Today's anonymous submission is one of the entries where I look at it and go, "Wait, that's totally wrong, that could have never worked." And then I realize, that's why it was submitted: it was absolutely broken code which got to production, somehow.

Collection.updateOne(query, update, function(err, result, next)=>{
if(err) next(err)
...
})

So, Collection.updateOne is an API method for MongoDB. It takes three parameters: a filter to find the document, an update to perform on the document, and then an object containing other parameters to control how that update is done.

So this code is simply wrong. But it's worse than that, because it's wrong in a stupid way.

When creating routes using ExpressJS, you define a route and a callback to handle the route.
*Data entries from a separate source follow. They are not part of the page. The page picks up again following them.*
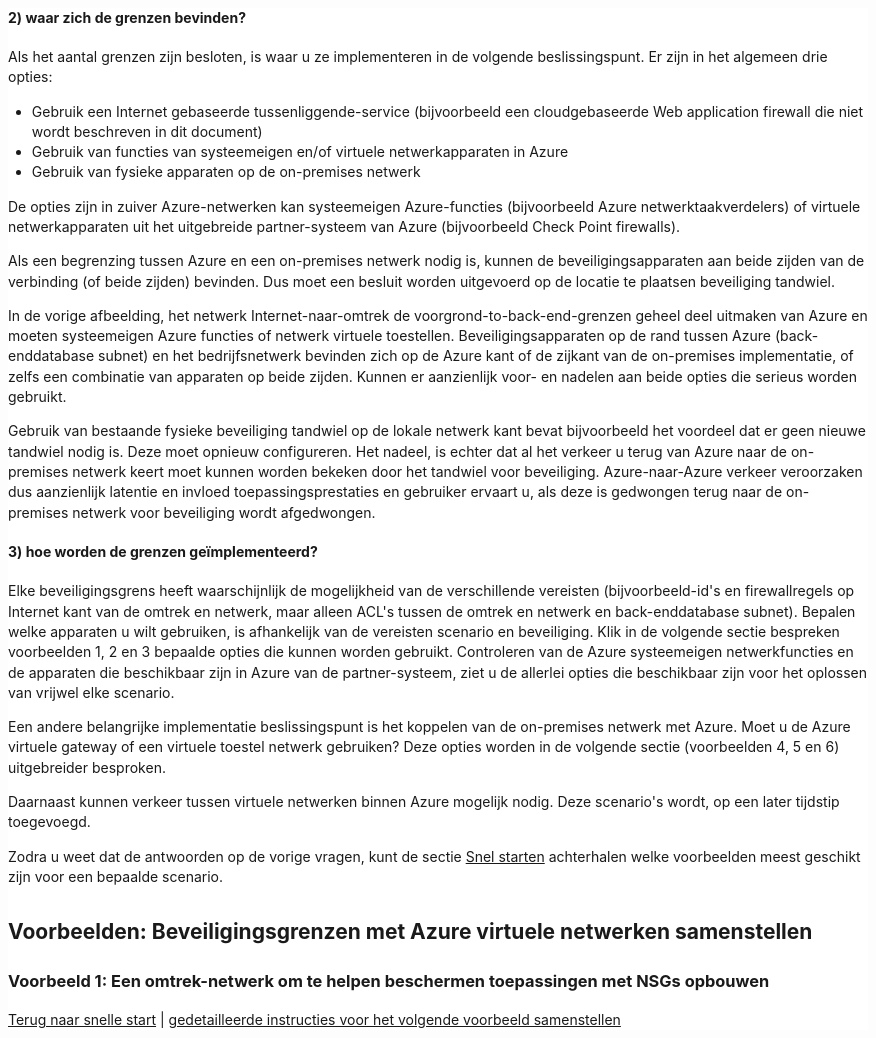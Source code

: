 #### <a name="2-where-are-the-boundaries-located"></a>2) waar zich de grenzen bevinden?
Als het aantal grenzen zijn besloten, is waar u ze implementeren in de volgende beslissingspunt. Er zijn in het algemeen drie opties:
- Gebruik een Internet gebaseerde tussenliggende-service (bijvoorbeeld een cloudgebaseerde Web application firewall die niet wordt beschreven in dit document)
- Gebruik van functies van systeemeigen en/of virtuele netwerkapparaten in Azure
- Gebruik van fysieke apparaten op de on-premises netwerk

De opties zijn in zuiver Azure-netwerken kan systeemeigen Azure-functies (bijvoorbeeld Azure netwerktaakverdelers) of virtuele netwerkapparaten uit het uitgebreide partner-systeem van Azure (bijvoorbeeld Check Point firewalls).

Als een begrenzing tussen Azure en een on-premises netwerk nodig is, kunnen de beveiligingsapparaten aan beide zijden van de verbinding (of beide zijden) bevinden. Dus moet een besluit worden uitgevoerd op de locatie te plaatsen beveiliging tandwiel.

In de vorige afbeelding, het netwerk Internet-naar-omtrek de voorgrond-to-back-end-grenzen geheel deel uitmaken van Azure en moeten systeemeigen Azure functies of netwerk virtuele toestellen. Beveiligingsapparaten op de rand tussen Azure (back-enddatabase subnet) en het bedrijfsnetwerk bevinden zich op de Azure kant of de zijkant van de on-premises implementatie, of zelfs een combinatie van apparaten op beide zijden. Kunnen er aanzienlijk voor- en nadelen aan beide opties die serieus worden gebruikt.

Gebruik van bestaande fysieke beveiliging tandwiel op de lokale netwerk kant bevat bijvoorbeeld het voordeel dat er geen nieuwe tandwiel nodig is. Deze moet opnieuw configureren. Het nadeel, is echter dat al het verkeer u terug van Azure naar de on-premises netwerk keert moet kunnen worden bekeken door het tandwiel voor beveiliging. Azure-naar-Azure verkeer veroorzaken dus aanzienlijk latentie en invloed toepassingsprestaties en gebruiker ervaart u, als deze is gedwongen terug naar de on-premises netwerk voor beveiliging wordt afgedwongen.

#### <a name="3-how-are-the-boundaries-implemented"></a>3) hoe worden de grenzen geïmplementeerd?
Elke beveiligingsgrens heeft waarschijnlijk de mogelijkheid van de verschillende vereisten (bijvoorbeeld-id's en firewallregels op Internet kant van de omtrek en netwerk, maar alleen ACL's tussen de omtrek en netwerk en back-enddatabase subnet). Bepalen welke apparaten u wilt gebruiken, is afhankelijk van de vereisten scenario en beveiliging. Klik in de volgende sectie bespreken voorbeelden 1, 2 en 3 bepaalde opties die kunnen worden gebruikt. Controleren van de Azure systeemeigen netwerkfuncties en de apparaten die beschikbaar zijn in Azure van de partner-systeem, ziet u de allerlei opties die beschikbaar zijn voor het oplossen van vrijwel elke scenario.

Een andere belangrijke implementatie beslissingspunt is het koppelen van de on-premises netwerk met Azure. Moet u de Azure virtuele gateway of een virtuele toestel netwerk gebruiken? Deze opties worden in de volgende sectie (voorbeelden 4, 5 en 6) uitgebreider besproken.

Daarnaast kunnen verkeer tussen virtuele netwerken binnen Azure mogelijk nodig. Deze scenario's wordt, op een later tijdstip toegevoegd.

Zodra u weet dat de antwoorden op de vorige vragen, kunt de sectie [Snel starten](#fast-start) achterhalen welke voorbeelden meest geschikt zijn voor een bepaalde scenario.

## <a name="examples-building-security-boundaries-with-azure-virtual-networks"></a>Voorbeelden: Beveiligingsgrenzen met Azure virtuele netwerken samenstellen
### <a name="example-1-build-a-perimeter-network-to-help-protect-applications-with-nsgs"></a>Voorbeeld 1: Een omtrek-netwerk om te helpen beschermen toepassingen met NSGs opbouwen
[Terug naar snelle start](#fast-start) | [gedetailleerde instructies voor het volgende voorbeeld samenstellen][Example1]


[0]: ./media/best-practices-network-security/flowchart.png "Beveiliging opties stroomdiagram"
[1]: ./media/best-practices-network-security/compliancebadges.png "Azure naleving Badges"
[2]: ./media/best-practices-network-security/azuresecurityfeatures.png "Azure beveiligingsfuncties"
[3]: ./media/best-practices-network-security/dmzcorporate.png "Een DMZ in een bedrijfsnetwerk"
[4]: ./media/best-practices-network-security/azuresecurityarchitecture.png "De beveiligingsarchitectuur van Azure"
[5]: ./media/best-practices-network-security/dmzazure.png "Een DMZ in een Azure Virtual Network"
[6]: ./media/best-practices-network-security/dmzhybrid.png "Hybride netwerk met drie beveiligingsgrenzen"
[7]: ./media/best-practices-network-security/example1design.png "Binnenkomende DMZ met NSG"
[8]: ./media/best-practices-network-security/example2design.png "Binnenkomende DMZ met NVA en NSG"
[9]: ./media/best-practices-network-security/example3design.png "Bidirectionele DMZ met NVA, NSG en UDR"
[10]: ./media/best-practices-network-security/example3firewalllogical.png "Logische weergave van de firewallregels"
[11]: ./media/best-practices-network-security/example4designoptions.png "DMZ met NVA verbonden hybride netwerk"
[12]: ./media/best-practices-network-security/example4designs2s.png "DMZ met NVA die zijn verbonden met een VPN-verbinding voor de Site-naar-Site"
[13]: ./media/best-practices-network-security/example4networklogical.png "Domainexplorer-bp NVA vanuit het perspectief van"
[14]: ./media/best-practices-network-security/example5designoptions.png "DMZ met Azure Gateway verbonden naar website hybride netwerk"
[15]: ./media/best-practices-network-security/example5designs2s.png "DMZ met Azure Gateway via VPN van Site-naar-Site"
[16]: ./media/best-practices-network-security/example6designoptions.png "DMZ met Azure Gateway verbonden ExpressRoute hybride netwerk"
[17]: ./media/best-practices-network-security/example6designexpressroute.png "DMZ met Azure Gateway met behulp van een verbinding ExpressRoute"
[Example1]: ./virtual-network/virtual-networks-dmz-nsg-asm.md
[Example2]: ./virtual-network/virtual-networks-dmz-nsg-fw-asm.md
[Example3]: ./virtual-network/virtual-networks-dmz-nsg-fw-udr-asm.md
[Example4]: ./virtual-network/virtual-networks-hybrid-s2s-nva-asm.md
[Example5]: ./virtual-network/virtual-networks-hybrid-s2s-agw-asm.md
[Example6]: ./virtual-network/virtual-networks-hybrid-expressroute-asm.md
[Example7]: ./virtual-network/virtual-networks-vnet2vnet-direct-asm.md
[Example8]: ./virtual-network/virtual-networks-vnet2vnet-transit-asm.md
The callback takes a few parameters: the request the browser sent, the result we're sending back, and a next function, which lets you have multiple callbacks attached to the same route. By invoking next() you're passing control to the next callback in the chain.

So what we have here is either an absolute brain fart, or more likely, a find-and-replace failure. A route handling callback got mixed in with database operations (which, as an aside, if your route handling code is anywhere near database code, you've also made a horrible mistake). The result is a line of code that doesn't work. And then someone released this non-working code into production.

Our submiter writes:

This blew up our logs today, has been in the code since 2019. I removed it in a handful of other places too.

Which raises the other question: why didn't this blow up the logs earlier?